In this matter, the Plaintiff pursued a bad faith claim based upon two (2) different theories. Under the first theory, the Plaintiff alleged a bad faith denial of the Plaintiff’s claim for UIM benefits. Secondly, the Plaintiff asserted a theory of bad faith based upon the carrier’s denial of the Plaintiff’s claim for first party motorist benefits.
In this matter, the court had previously granted the UIM carrier’s request for a judgment on the pleadings with respect to the Plaintiff’s UIM motorist benefits claim. With this latest decision, the court accepted the argument of the carrier that, given that the underlying underinsured motorist benefits claim had been dismissed, the Plaintiff’s claim for bad faith based upon the denial of the UIM benefits should likewise be dismissed.
The UIM carrier also moved to dismiss the Plaintiff’s claims for bad faith for nonpayment of first party medical benefits pursuant to the case of Herd Chiropractic Clinic C.P. v. State Farm Mut. Auto. Ins. Co.
The court noted that, in Herd, the Pennsylvania Supreme Court held that an insurer could not be held liable for bad faith in the context of a breach of contract action stemming from a denial of an insured’s first party medical benefits claim where a peer review had been performed and the peer review determined that the treatment was not medically necessary or reasonable.
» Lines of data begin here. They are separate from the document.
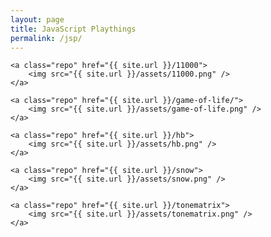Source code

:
 ```yaml
---
layout: page
title: JavaScript Playthings
permalink: /jsp/
---
```

<div class="home">

	<a class="repo" href="{{ site.url }}/11000">
		<img src="{{ site.url }}/assets/11000.png" />
	</a>

	<a class="repo" href="{{ site.url }}/game-of-life/">
		<img src="{{ site.url }}/assets/game-of-life.png" />
	</a>

	<a class="repo" href="{{ site.url }}/hb">
		<img src="{{ site.url }}/assets/hb.png" />
	</a>

	<a class="repo" href="{{ site.url }}/snow">
		<img src="{{ site.url }}/assets/snow.png" />
	</a>

	<a class="repo" href="{{ site.url }}/tonematrix">
		<img src="{{ site.url }}/assets/tonematrix.png" />
	</a>

</div>
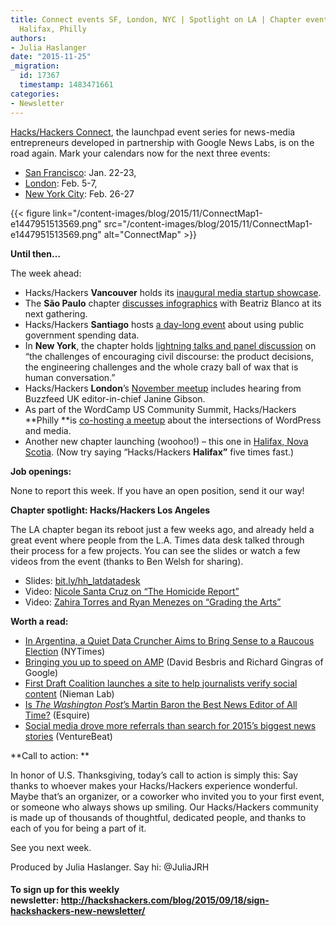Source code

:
 ```yaml
---
title: Connect events SF, London, NYC | Spotlight on LA | Chapter events in Santiago,
  Halifax, Philly
authors:
- Julia Haslanger
date: "2015-11-25"
_migration:
  id: 17367
  timestamp: 1483471661
categories:
- Newsletter
---
```


[Hacks/Hackers Connect][1], the launchpad event series for news-media entrepreneurs developed in partnership with Google News Labs, is on the road again. Mark your calendars now for the next three events:

  * [San Francisco][2]: Jan. 22-23,
  * [London][3]: Feb. 5-7,
  * [New York City][4]: Feb. 26-27

{{< figure link="/content-images/blog/2015/11/ConnectMap1-e1447951513569.png" src="/content-images/blog/2015/11/ConnectMap1-e1447951513569.png" alt="ConnectMap" >}}

**Until then…**

The week ahead:

  * Hacks/Hackers **Vancouver** holds its [inaugural media startup showcase][5].
  * The **São Paulo** chapter [discusses infographics][6] with Beatriz Blanco at its next gathering.  
  * Hacks/Hackers **Santiago** hosts [a day-long event][7] about using public government spending data. 
  * In **New York**, the chapter holds [lightning talks and panel discussion][8] on “the challenges of encouraging civil discourse: the product decisions, the engineering challenges and the whole crazy ball of wax that is human conversation.”
  * Hacks/Hackers **London**’s [November meetup][9] includes hearing from Buzzfeed UK editor-in-chief Janine Gibson. 
  * As part of the WordCamp US Community Summit, Hacks/Hackers **Philly **is [co-hosting a meetup][10] about the intersections of WordPress and media. 
  * Another new chapter launching (woohoo!) &#8211; this one in [Halifax, Nova Scotia][11]. (Now try saying “Hacks/Hackers **Halifax”** five times fast.)

**Job openings:**

None to report this week. If you have an open position, send it our way!

**Chapter spotlight: Hacks/Hackers Los Angeles**

The LA chapter began its reboot just a few weeks ago, and already held a great event where people from the L.A. Times data desk talked through their process for a few projects. You can see the slides or watch a few videos from the event (thanks to Ben Welsh for sharing). 

  * Slides: [bit.ly/hh_latdatadesk][12]
  * Video: [Nicole Santa Cruz on &#8220;The Homicide Report&#8221;][13]
  * Video: [Zahira Torres and Ryan Menezes on &#8220;Grading the Arts&#8221;][14]

**Worth a read:**

  * [In Argentina, a Quiet Data Cruncher Aims to Bring Sense to a Raucous Election][15] (NYTimes)
  * [Bringing you up to speed on AMP][16] (David Besbris and Richard Gingras of Google)
  * [First Draft Coalition launches a site to help journalists verify social content][17] (Nieman Lab)
  * [Is _The Washington Post_’s Martin Baron the Best News Editor of All Time?][18] (Esquire)
  * [Social media drove more referrals than search for 2015’s biggest news stories][19] (VentureBeat)

**Call to action: **

In honor of U.S. Thanksgiving, today’s call to action is simply this: Say thanks to whoever makes your Hacks/Hackers experience wonderful. Maybe that’s an organizer, or a coworker who invited you to your first event, or someone who always shows up smiling. Our Hacks/Hackers community is made up of thousands of thoughtful, dedicated people, and thanks to each of you for being a part of it.

See you next week. 

Produced by Julia Haslanger. Say hi: @JuliaJRH

#### **To sign up for this weekly newsletter: <http://hackshackers.com/blog/2015/09/18/sign-hackshackers-new-newsletter/>**

 [1]: http://connect.hackshackers.com/
 [2]: http://connect.hackshackers.com/event/sf/
 [3]: http://connect.hackshackers.com/event/london/
 [4]: http://connect.hackshackers.com/event/nyc/
 [5]: http://www.meetup.com/HacksHackersVancouver/events/226670982/
 [6]: http://www.meetup.com/hackshackerssp/events/226726456/
 [7]: http://www.meetup.com/HacksHackersChile/events/225891036/
 [8]: http://www.meetup.com/hacks-hackers-nyc/events/226884272/
 [9]: http://www.meetup.com/HacksHackersLondon/events/226538723/
 [10]: http://www.meetup.com/Hacks-Hackers-Philadelphia/events/226594694/
 [11]: http://www.meetup.com/Hacks-Hackers-HFX/events/226957470/
 [12]: http://bit.ly/hh_latdatadesk
 [13]: https://www.youtube.com/watch?v=2emAj-2jguQ
 [14]: https://www.youtube.com/watch?v=olySmmzNKpE
 [15]: http://www.nytimes.com/2015/11/22/world/americas/argentina-election-andy-tow.html
 [16]: https://amphtml.wordpress.com/2015/11/24/bringing-you-up-to-speed-on-amp/
 [17]: http://www.niemanlab.org/2015/11/the-google-backed-first-draft-coalition-launches-a-site-to-help-journalists-verify-social-content/
 [18]: http://www.esquire.com/news-politics/news/a39968/martin-baron-spotlight-washington-post/
 [19]: http://venturebeat.com/2015/11/23/social-media-drove-more-referrals-than-search-to-some-of-2015s-biggest-news-stories/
Judge Williamson noted that, in the case before him, UIM carrier had conducted a peer review which found that certain previous and future pain management treatment was reasonable and necessary. The Plaintiff asserted, in part, in this matter, that the first party benefits carrier had acted in bad faith by routinely denying payment of bills, including a bill from the pain management provider that should have been paid according to the peer review.
Judge Williamson denied the UIM carrier’s Motion for Partial Summary Judgment as to the bad faith claim regarding the first party benefits given that discovery on the issues presented was not completed and given that there were still facts in dispute under the discovery completed to date.
More specifically, Judge Williamson noted that the Herd decision was applicable to a peer review performed for a particular provider. In the matter before Judge Williamson, there were issues with respect to medical benefits payment relative to several different providers and that there was no evidence of any peer review having been completed with respect to certain other providers. Accordingly, there were disputes about bills paid or not paid or paid after significant delay which bills had not been subjected to a peer review. Judge Williamson felt that further discovery might clarify these issues.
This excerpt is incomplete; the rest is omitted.